Regicide: 92 years ago

On July 17 (NS) in 1918 Czar Nicholas II, the Empress Alexandra together with their five children and several loyal retainers were massacred under exceptionally brutal circumstances by the Bolsheviks.

Holy Royal Martyr's of Russia pray for us!




They have set up kings, but not with my consent, and appointed princes, but without my knowledge.”
-Hosea 8:4

H/T: MM

6 comments:

The young fogey said...

Nearly 15 years ago I read Robert Massie's Nicholas and Alexandra with no bias and it convinced me they are saints. Which doesn't mean he was qualified to be emperor! Basically a not very bright country gentleman. Re: Rasputin, they saw what he wanted them to see and if they'd listened to him and stayed out of WWI they would have lived. The February revolution was a matter of survival but of course the October one and Lenin were evil.

Anonymous said...

"Re Rasputin" speaks to the ease of deception of sincere Christians - the boundary between superstition and faith can be fuzzy. Rasputin was satanic and a saint in the sense of Seraphim of Sarov would have seen this - else our faith is a lie. I have to say that neither Nicholas nor Alexandra where saints in life, though clearly they were sincere Orthodox - whether regicide qualifies one for martyrdom in the Christian sense is not so clear either. However, it was a monumental crime by a monumentally criminal organization.

The Anti-Gnostic said...
This comment has been removed by the author.
The Anti-Gnostic said...

The Bolshevik's ascension to power proves the adage in Proverbs: the Earth trembles when a slave becomes a king.

Matushka Anna said...

The Royal Family have been canonized as passion bearers, not martyrs. The difference being: martyrs make a decision to die for Christ when rejecting him would save their lives; passion bearers meet death humbly, in a Christ-like manner. This definition has not always been held to in history.

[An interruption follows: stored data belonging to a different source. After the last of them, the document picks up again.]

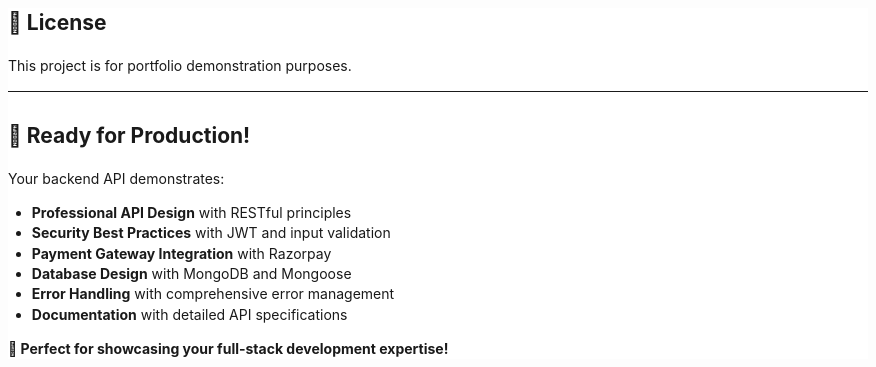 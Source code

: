 ## 📄 **License**

This project is for portfolio demonstration purposes.

---

## 🎯 **Ready for Production!**

Your backend API demonstrates:
- **Professional API Design** with RESTful principles
- **Security Best Practices** with JWT and input validation
- **Payment Gateway Integration** with Razorpay
- **Database Design** with MongoDB and Mongoose
- **Error Handling** with comprehensive error management
- **Documentation** with detailed API specifications

**🚀 Perfect for showcasing your full-stack development expertise!**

There were many saints who died for reasons other than embracing Christ.

Anonymous said...

The last words in Russian, after seeing the family and servants right before they were murdered, are "Sacrifice of redemption" or "Redemptive sacrifice", or "Redeeming Sacrifice". This is not the first time I have seen this terminology, I saw an icon print from Russia that was simply labeled "Tsar Redeemer". This is all questionable, to say the least, and quite a ways off from the officially endorsed "passion bearer" language.